PROBLEM DESCRIPTION:
Everything from the line with "Abra o projeto" to the end of the material is to be retyped exactly, both ends included, and nothing else.

MATERIAL SHOWN:
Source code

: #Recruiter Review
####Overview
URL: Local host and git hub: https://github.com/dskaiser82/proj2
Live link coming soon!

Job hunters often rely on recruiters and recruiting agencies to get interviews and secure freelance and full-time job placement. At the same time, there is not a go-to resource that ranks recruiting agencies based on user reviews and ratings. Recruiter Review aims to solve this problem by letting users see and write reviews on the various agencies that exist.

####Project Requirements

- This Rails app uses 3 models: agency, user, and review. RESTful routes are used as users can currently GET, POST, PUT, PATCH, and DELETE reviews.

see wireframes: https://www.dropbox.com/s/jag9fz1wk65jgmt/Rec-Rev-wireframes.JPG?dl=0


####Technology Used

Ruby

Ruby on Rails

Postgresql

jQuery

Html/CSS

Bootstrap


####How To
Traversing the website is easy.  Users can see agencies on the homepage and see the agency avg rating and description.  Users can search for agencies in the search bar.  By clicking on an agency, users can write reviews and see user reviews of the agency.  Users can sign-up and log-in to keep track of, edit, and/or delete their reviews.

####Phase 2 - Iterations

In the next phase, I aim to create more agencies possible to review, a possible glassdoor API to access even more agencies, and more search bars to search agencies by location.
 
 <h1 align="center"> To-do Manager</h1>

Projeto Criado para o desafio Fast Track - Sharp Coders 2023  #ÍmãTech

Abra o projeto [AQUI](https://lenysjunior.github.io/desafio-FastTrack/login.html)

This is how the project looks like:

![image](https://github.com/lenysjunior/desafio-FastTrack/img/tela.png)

OUTPUT:
Abra o projeto [AQUI](https://lenysjunior.github.io/desafio-FastTrack/login.html)

This is how the project looks like:

![image](https://github.com/lenysjunior/desafio-FastTrack/img/tela.png)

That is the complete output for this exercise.